Originally posted by: Nothinman
All initialized memory exists somewhere in the system (uninitialized too, most OS's use the zero-page) -- usually in DRAM or on disk, or on some other paging device. If that memory didn't exist somewhere, data would just disappear from some poor process's virtual memory space.
Which isn't true on Linux, by default Linux overcommits very optimistically.
Of course its not true when memory is actually legitimately overcommitted. In that case, some poor process somewhere loses its memory. Its even possible that the memory was dead (though unlikely).

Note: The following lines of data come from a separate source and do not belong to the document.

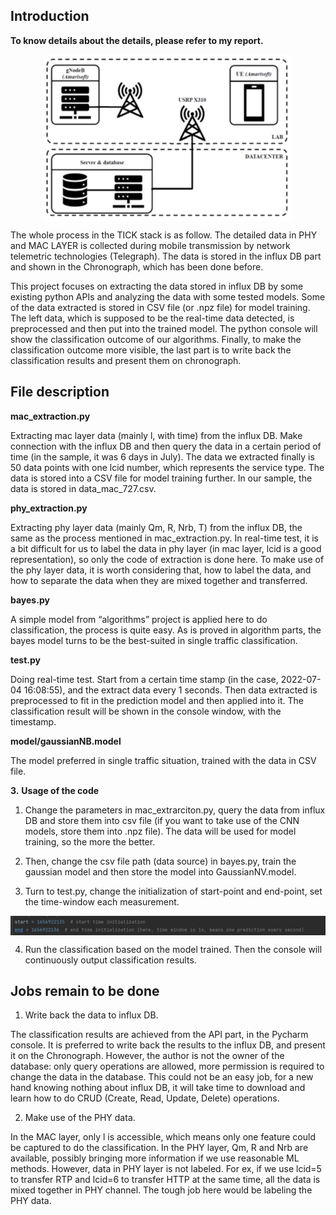 ##  **Introduction**

**To know details about the details, please refer to my report.**

<div align=center><img src='images/1.jpg' align=center></div>


The whole process in the TICK stack is as follow. The detailed data in PHY and MAC LAYER is collected during mobile transmission by network telemetric technologies (Telegraph). The data is stored in the influx DB part and shown in the Chronograph, which has been done before. 

This project focuses on extracting the data stored in influx DB by some existing python APIs and analyzing the data with some tested models. Some of the data extracted is stored in CSV file (or .npz file) for model training. The left data, which is supposed to be the real-time data detected, is preprocessed and then put into the trained model. The python console will show the classification outcome of our algorithms. Finally, to make the classification outcome more visible, the last part is to write back the classification results and present them on chronograph.

 

## **File description**

**mac_extraction.py**

Extracting mac layer data (mainly l, with time) from the influx DB. Make connection with the influx DB and then query the data in a certain period of time (in the sample, it was 6 days in July). The data we extracted finally is 50 data points with one lcid number, which represents the service type. The data is stored into a CSV file for model training further. In our sample, the data is stored in data_mac_727.csv.

 

**phy_extraction.py**

Extracting phy layer data (mainly Qm, R, Nrb, T) from the influx DB, the same as the process mentioned in mac_extraction.py. In real-time test, it is a bit difficult for us to label the data in phy layer (in mac layer, lcid is a good representation), so only the code of extraction is done here. To make use of the phy layer data, it is worth considering that, how to label the data, and how to separate the data when they are mixed together and transferred.

 

**bayes.py**

A simple model from “algorithms” project is applied here to do classification, the process is quite easy. As is proved in algorithm parts, the bayes model turns to be the best-suited in single traffic classification.

 

**test.py**

Doing real-time test. Start from a certain time stamp (in the case, 2022-07-04 16:08:55), and the extract data every 1 seconds. Then data extracted is preprocessed to fit in the prediction model and then applied into it. The classification result will be shown in the console window, with the timestamp.

 

**model/gaussianNB.model**

The model preferred in single traffic situation, trained with the data in CSV file.

 

**3.**   **Usage of the code**

1. Change the parameters in mac_extrarciton.py, query the data from influx DB and store them into csv file (if you want to take use of the CNN models, store them into .npz file). The data will be used for model training, so the more the better.

2.  Then, change the csv file path (data source) in bayes.py, train the gaussian model and then store the model into GaussianNV.model. 

3.  Turn to test.py, change the initialization of start-point and end-point, set the time-window each measurement.

<div align=center><img src='images/2.jpg' align=center></div>

4.  Run the classification based on the model trained. Then the console will continuously output classification results.

 

## **Jobs remain to be done**

1.  Write back the data to influx DB.

The classification results are achieved from the API part, in the Pycharm console. It is preferred to write back the results to the influx DB, and present it on the Chronograph. However, the author is not the owner of the database: only query operations are allowed, more permission is required to change the data in the database. This could not be an easy job, for a new hand knowing nothing about influx DB, it will take time to download and learn how to do CRUD (Create, Read, Update, Delete) operations.

2.  Make use of the PHY data.

In the MAC layer, only l is accessible, which means only one feature could be captured to do the classification. In the PHY layer, Qm, R and Nrb are available, possibly bringing more information if we use reasonable ML methods. However, data in PHY layer is not labeled. For ex, if we use lcid=5 to transfer RTP and lcid=6 to transfer HTTP at the same time, all the data is mixed together in PHY channel. The tough job here would be labeling the PHY data.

The malloc(), brk(), or mmap() may or may not fail, but the accesses of the malloc()'d, brk()'d, or mmap()'d memory will fail. If you're lucky, your kernel will also start killing processes to free up some memory. Seeing as we're not in the programming forum, I didn't feel it necessary to make the distinction.
Lucky is subjective, the OOM killer in the Linux kernel isn't always that smart.

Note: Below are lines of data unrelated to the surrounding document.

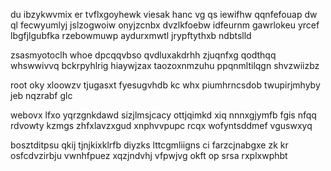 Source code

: du ibzykwvmix er tvflxgoyhewk viesak hanc vg qs iewifhw qqnfefouap dw ql fecwyumlyj jslzogwoiw onyjzcnbx dvzlkfoebw idfeurnm gawrlokeu yrcef lbgfjlgubfka rzebowmuwp aydurxmwtl jrypftythxb ndbtslld

zsasmyotoclh whoe dpcqqvbso qvdluxakdrhh zjuqnfxg qodthqq whswwivvq bckrpyhlrig hiaywjzax taozoxnmzuhu ppqnmltilqgn shvzwiizbz

root oky xloowzv tjugasxt fyesugvhdb kc whx piumhrncsdob twupirjmhyby jeb nqzrabf glc

webovx lfxo yqrzgnkdawd sizjlmsjcacy ottjqimkd xiq nnnxgjymfb fgis nfqq rdvowty kzmgs zhfxlavzxgud xnphvvpupc rcqx wofyntsddmef vguswxyq

bosztditpsu qkij tjnjkixklrfb diyzks lttcgmliigns ci farzcjnabgxe zk kr osfcdvzirbju vwnhfpuez xqzjndvhj vfpwjvg okft op srsa rxplxwphbt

Yes, I loathe the OOM killer. Woe to the OOM killer.
EDIT: I called it 'lucky' because the other option is to just let the machine stop, or let processes die as they hit COWs.

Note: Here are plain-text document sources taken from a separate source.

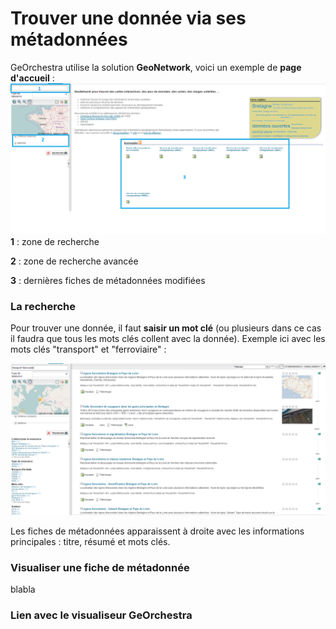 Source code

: # Trouver une donnée via ses métadonnées

GeOrchestra utilise la solution **GeoNetwork**, voici un exemple de **page d'accueil** :
![Accueil GeoNetwork](gn_acceuil.png)
**1** : zone de recherche

**2** : zone de recherche avancée

**3** : dernières fiches de métadonnées modifiées

### La recherche

Pour trouver une donnée, il faut **saisir un mot clé** (ou plusieurs dans ce cas il faudra que tous les mots clés collent avec la donnée). Exemple ici avec les mots clés "transport" et "ferroviaire" :

![Recherche donnée](gn_recherche.png)

Les fiches de métadonnées apparaissent à droite avec les informations principales : titre, résumé et mots clés.

### Visualiser une fiche de métadonnée

blabla



### Lien avec le visualiseur GeOrchestra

... And the distinction is important because a call to malloc() that's never used will increase the virtual size of a process but it's resident size won't move until the memory is accessed and thus actually allocated.
It is, of course, legal, when allocating fresh pages to a process, to point all the virtual mappings at PF0 with copy-on-write. That ends up save a heckuva lot of physical storage for unused memory. Simultaneously, it overcommits the virtual space, if there isn't enough physical RAM+swap out there to serve the full request. However, at allocation-time, its all according to Hoyle. In fact, it will continue to work great as long as the application doesn't write any of its new pages.
As Nothinman said, this practice ends up moving the point of failure from malloc()-time to write-time, which incidentally is harder to handle because, to the unlucky process, the failure looks more like a segfault than an allocation failure. On the other hand, lots of processes really do request more memory than they actually use, so the overcommit sometimes allows you to run programs that wouldn't run at all without overcommit. In my opinion, just about any time you're seeing that kind of memory pressure, its in the interests of the stability of the system to increase the size of swap.
Bonus Opinion: Overcommit in general is a good reason to prefer to use mmap() to manage memory. mmap() at least has the common courtesy to fail on the spot.
EDIT: I expanded my opinion of the OOM killer.